==== TASK INPUT ====

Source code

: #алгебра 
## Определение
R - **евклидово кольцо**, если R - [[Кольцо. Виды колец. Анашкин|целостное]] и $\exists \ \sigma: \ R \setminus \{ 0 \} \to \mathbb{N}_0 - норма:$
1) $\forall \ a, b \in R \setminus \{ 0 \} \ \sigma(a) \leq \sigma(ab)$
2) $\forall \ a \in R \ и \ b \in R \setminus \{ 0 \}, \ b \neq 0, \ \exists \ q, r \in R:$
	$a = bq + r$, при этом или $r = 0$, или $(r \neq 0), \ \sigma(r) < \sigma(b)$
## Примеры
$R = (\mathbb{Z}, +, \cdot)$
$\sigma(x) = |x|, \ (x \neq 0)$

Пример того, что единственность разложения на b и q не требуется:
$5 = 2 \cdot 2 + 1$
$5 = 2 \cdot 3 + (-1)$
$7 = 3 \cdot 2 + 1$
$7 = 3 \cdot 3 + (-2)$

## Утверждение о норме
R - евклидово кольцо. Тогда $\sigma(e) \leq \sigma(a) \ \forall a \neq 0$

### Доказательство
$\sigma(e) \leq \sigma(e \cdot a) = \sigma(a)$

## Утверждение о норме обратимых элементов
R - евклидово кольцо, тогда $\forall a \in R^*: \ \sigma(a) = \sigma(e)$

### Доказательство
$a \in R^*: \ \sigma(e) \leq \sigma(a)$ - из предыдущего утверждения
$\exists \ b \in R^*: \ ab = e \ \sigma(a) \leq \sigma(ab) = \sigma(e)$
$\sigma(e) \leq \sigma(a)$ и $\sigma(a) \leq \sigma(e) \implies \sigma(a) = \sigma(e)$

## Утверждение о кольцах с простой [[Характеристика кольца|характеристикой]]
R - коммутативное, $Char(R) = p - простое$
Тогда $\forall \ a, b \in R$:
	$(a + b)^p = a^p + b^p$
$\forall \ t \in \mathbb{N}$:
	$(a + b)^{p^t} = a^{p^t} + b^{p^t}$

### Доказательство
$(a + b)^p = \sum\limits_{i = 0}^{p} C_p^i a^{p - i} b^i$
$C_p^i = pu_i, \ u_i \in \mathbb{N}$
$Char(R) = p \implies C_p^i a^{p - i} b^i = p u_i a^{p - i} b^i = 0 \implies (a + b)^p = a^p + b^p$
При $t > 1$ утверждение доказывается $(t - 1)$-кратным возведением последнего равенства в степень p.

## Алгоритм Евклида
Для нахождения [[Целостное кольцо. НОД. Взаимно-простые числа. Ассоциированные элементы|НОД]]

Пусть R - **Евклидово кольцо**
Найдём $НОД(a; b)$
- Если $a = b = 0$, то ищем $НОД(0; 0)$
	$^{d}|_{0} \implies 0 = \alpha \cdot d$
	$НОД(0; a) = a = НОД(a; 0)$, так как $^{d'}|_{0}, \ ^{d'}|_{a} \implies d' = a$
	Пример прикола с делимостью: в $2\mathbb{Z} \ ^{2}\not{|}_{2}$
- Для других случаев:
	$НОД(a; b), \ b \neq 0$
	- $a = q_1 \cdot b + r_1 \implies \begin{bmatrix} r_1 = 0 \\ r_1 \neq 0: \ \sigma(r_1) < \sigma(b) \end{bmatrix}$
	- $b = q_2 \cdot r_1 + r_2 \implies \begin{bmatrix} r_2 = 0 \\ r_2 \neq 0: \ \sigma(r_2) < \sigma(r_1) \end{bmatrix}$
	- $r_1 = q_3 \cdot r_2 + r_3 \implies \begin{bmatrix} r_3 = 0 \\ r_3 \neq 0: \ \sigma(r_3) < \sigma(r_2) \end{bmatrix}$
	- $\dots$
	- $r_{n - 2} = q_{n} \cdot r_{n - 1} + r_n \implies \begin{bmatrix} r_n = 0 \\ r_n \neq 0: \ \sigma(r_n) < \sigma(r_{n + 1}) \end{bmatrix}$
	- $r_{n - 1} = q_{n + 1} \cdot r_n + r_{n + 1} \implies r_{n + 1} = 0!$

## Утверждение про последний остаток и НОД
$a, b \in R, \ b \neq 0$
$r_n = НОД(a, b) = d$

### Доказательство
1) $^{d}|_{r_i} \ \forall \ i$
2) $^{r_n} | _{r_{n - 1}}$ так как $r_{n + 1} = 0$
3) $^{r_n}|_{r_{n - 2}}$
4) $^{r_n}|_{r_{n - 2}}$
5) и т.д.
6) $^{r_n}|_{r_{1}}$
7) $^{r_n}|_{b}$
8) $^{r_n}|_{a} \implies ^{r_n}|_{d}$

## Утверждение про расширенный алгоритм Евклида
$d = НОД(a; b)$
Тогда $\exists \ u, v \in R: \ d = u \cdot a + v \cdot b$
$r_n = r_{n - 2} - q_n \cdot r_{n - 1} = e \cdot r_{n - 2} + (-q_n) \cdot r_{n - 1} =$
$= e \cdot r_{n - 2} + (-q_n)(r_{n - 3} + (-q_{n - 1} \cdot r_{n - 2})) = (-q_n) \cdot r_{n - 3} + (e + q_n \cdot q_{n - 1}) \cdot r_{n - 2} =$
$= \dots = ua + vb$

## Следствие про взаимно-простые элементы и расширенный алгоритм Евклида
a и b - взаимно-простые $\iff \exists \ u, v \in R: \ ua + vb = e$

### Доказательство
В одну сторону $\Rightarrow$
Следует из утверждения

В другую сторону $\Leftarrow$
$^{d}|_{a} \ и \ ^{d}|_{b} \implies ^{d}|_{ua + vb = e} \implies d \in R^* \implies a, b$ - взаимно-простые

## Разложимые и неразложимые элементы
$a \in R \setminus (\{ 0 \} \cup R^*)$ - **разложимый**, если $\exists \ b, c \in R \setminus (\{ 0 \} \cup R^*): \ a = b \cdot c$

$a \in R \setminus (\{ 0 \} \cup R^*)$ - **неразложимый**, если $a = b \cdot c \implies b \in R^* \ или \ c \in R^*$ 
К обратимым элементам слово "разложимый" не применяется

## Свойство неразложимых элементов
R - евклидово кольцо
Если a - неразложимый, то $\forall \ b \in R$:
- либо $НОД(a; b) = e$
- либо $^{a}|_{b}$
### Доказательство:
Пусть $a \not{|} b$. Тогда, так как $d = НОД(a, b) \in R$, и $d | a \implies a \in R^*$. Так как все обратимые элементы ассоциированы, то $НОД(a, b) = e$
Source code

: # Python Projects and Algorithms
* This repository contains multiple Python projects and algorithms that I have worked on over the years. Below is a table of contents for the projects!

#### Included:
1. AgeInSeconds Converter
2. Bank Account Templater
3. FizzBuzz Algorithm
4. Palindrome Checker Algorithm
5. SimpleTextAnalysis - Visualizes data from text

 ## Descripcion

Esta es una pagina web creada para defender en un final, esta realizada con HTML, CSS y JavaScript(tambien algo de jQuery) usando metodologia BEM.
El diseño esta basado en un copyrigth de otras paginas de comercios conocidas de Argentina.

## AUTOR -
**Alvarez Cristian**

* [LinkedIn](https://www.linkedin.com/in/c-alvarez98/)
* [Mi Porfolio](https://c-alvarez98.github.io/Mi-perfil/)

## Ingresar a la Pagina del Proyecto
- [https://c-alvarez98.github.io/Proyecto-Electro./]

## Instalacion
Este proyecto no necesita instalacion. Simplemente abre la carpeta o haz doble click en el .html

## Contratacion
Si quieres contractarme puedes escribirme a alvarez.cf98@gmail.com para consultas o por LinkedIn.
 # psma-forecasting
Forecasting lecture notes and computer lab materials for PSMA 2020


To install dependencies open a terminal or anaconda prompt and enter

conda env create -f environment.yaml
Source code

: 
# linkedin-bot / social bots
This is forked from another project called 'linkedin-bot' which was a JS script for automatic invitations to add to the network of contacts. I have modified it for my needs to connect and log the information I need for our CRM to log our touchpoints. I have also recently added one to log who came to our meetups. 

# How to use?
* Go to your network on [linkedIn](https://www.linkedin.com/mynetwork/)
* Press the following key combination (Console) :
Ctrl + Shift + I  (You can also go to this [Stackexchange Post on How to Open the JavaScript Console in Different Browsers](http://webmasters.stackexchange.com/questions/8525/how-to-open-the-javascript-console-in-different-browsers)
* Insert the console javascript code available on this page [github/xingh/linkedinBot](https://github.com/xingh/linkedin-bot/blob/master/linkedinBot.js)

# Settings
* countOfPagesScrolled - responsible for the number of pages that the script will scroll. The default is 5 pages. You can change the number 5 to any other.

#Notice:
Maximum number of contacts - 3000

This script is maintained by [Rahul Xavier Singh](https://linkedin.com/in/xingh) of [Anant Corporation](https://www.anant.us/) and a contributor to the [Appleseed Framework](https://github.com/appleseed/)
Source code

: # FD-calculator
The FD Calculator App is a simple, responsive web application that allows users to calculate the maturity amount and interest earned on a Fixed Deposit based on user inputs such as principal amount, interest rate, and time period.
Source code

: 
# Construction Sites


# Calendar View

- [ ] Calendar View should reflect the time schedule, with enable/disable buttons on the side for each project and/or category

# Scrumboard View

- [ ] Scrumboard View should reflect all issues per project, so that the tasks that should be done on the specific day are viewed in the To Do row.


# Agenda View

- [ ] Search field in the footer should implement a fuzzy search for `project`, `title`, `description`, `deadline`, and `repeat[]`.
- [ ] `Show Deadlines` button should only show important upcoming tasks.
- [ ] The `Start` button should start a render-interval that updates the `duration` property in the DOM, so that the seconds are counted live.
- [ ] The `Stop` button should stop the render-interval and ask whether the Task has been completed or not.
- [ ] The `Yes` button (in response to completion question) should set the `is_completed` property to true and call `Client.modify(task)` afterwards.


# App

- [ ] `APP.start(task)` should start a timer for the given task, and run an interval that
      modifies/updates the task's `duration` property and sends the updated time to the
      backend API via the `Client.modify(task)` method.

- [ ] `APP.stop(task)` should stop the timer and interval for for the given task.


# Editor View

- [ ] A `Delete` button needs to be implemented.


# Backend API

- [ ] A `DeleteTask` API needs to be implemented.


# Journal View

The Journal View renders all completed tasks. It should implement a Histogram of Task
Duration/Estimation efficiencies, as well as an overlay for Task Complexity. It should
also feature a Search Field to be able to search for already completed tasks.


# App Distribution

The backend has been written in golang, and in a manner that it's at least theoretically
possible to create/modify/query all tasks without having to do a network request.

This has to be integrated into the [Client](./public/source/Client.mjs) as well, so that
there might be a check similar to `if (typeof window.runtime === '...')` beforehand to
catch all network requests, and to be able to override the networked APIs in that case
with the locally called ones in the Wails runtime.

====

* PROBLEM TO SOLVE *
Which lines in the data above hold the string "элементов"? Return each of them.

* REPLY *
## Утверждение о норме обратимых элементов
## Свойство неразложимых элементов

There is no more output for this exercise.